CXXC finger protein 4 inhibits the CDK18-ERK1/2 axis to suppress the immune escape of gastric cancer cells with involvement of ELK1/MIR100HG pathway.

机构信息

Department of Central Laboratory, Huaian Tumor Hospital & Huaian Hospital of Huaian City, Huaian, China.

Department of General Surgery, Huaian Tumor Hospital & Huaian Hospital of Huaian City, Huaian, China.

出版信息

J Cell Mol Med. 2020 Sep;24(17):10151-10165. doi: 10.1111/jcmm.15625. Epub 2020 Jul 26.

DOI:10.1111/jcmm.15625
PMID:32715641
原文链接:https://pmc.ncbi.nlm.nih.gov/articles/PMC7520267/
Abstract

Gastric cancer, is the fourth most common tumour type yet, ranks second in terms of the prevalence of cancer-related deaths worldwide. CXXC finger protein 4 (CXXC4) has been considered as a novel cancer suppressive factor, including gastric cancer. This study attempted to investigate the possible function of CXXC4 in gastric cancer and the underlying mechanism. The binding of the ETS domain-containing protein-1 (ELK1) to the long non-coding RNA MIR100HG promoter region was identified. Then, their expression patterns in gastric cancer tissues and cells (SGC7901) were detected. A CCK-8 assay was used to detect SGC7901 cell proliferation. Subsequently, SGC7901 cells were co-cultured with CD3+ T cells, followed by measurement of CD3+ T cell proliferation, magnitude of IFN-γ+ T cell population and IFN-γ secretion. A nude mouse model was subsequently developed for in vivo validation of the in vitro results. Low CXXC4 expression was found in SGC7901 cells. Nuclear entry of ELK1 can be inhibited by suppression of the extent of ELK1 phosphorylation. Furthermore, ELK1 is able to bind the MIR100HG promoter.
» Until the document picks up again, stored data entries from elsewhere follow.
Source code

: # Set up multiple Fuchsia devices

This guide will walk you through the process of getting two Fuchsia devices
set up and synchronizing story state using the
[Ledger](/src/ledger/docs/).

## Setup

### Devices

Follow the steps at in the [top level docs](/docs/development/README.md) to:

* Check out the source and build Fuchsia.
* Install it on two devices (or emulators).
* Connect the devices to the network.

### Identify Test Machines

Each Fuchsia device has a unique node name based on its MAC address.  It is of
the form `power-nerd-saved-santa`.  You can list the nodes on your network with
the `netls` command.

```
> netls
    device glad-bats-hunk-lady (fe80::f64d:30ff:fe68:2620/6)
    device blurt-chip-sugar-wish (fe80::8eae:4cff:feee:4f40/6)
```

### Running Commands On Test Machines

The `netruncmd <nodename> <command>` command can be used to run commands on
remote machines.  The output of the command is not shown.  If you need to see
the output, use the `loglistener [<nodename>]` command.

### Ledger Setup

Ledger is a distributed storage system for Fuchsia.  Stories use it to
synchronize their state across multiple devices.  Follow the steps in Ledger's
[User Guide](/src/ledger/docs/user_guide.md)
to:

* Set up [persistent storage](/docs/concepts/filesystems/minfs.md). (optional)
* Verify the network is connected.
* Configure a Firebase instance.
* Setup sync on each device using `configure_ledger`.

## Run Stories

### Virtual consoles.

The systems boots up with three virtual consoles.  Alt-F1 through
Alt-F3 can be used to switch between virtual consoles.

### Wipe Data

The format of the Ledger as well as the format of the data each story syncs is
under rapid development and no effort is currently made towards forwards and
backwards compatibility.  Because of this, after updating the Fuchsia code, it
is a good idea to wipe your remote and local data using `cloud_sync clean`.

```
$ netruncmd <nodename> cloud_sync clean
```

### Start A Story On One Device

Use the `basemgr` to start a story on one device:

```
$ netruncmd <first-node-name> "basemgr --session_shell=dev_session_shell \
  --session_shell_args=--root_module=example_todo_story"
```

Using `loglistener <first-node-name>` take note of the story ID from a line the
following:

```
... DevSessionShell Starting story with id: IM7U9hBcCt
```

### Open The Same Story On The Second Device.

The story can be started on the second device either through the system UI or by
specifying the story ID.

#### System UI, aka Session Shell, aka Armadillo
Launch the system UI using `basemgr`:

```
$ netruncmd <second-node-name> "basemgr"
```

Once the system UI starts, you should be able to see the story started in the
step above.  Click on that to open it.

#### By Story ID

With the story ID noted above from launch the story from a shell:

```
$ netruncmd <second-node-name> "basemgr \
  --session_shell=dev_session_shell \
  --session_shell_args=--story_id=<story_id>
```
Overexpression of CXXC4 resulted in weakened binding of ELK1 to the MIR100HG promoter, leading to a reduced proliferative potential of SGC7901 cells, and an increase in IFN-γ secretion from CD3+ T cells. Moreover, in vivo experiments revealed that CXXC4 inhibited immune escape of gastric cancer cells through the ERK1/2 axis. Inhibition of the CXXC4/ELK1/MIR100HG pathway suppressed the immune escape of gastric cancer cells, highlighting a possible therapeutic target for the treatment of gastric cancer.

摘要

胃癌是第四大常见肿瘤类型,但在全球癌症相关死亡人数方面排名第二。CXXC 指状蛋白 4(CXXC4)已被认为是一种新型的癌症抑制因子,包括胃癌。本研究试图探讨 CXXC4 在胃癌中的可能功能及其潜在机制。鉴定了 ETS 结构域蛋白-1(ELK1)与长非编码 RNA MIR100HG 启动子区域的结合。然后,检测了胃癌组织和细胞(SGC7901)中它们的表达模式。CCK-8 测定法用于检测 SGC7901 细胞增殖。随后,将 SGC7901 细胞与 CD3+T 细胞共培养,然后测量 CD3+T 细胞增殖、IFN-γ+T 细胞群体的大小和 IFN-γ 分泌。随后建立裸鼠模型以验证体外结果。在 SGC7901 细胞中发现 CXXC4 表达水平较低。通过抑制 ELK1 磷酸化程度可以抑制 ELK1 的核内进入。此外,ELK1 能够结合 MIR100HG 启动子。CXXC4 的过表达导致 ELK1 与 MIR100HG 启动子的结合减弱,从而降低 SGC7901 细胞的增殖潜力,并增加 CD3+T 细胞中 IFN-γ 的分泌。此外,体内实验表明,CXXC4 通过 ERK1/2 轴抑制胃癌细胞的免疫逃逸。抑制 CXXC4/ELK1/MIR100HG 通路抑制了胃癌细胞的免疫逃逸,为治疗胃癌提供了一个可能的治疗靶点。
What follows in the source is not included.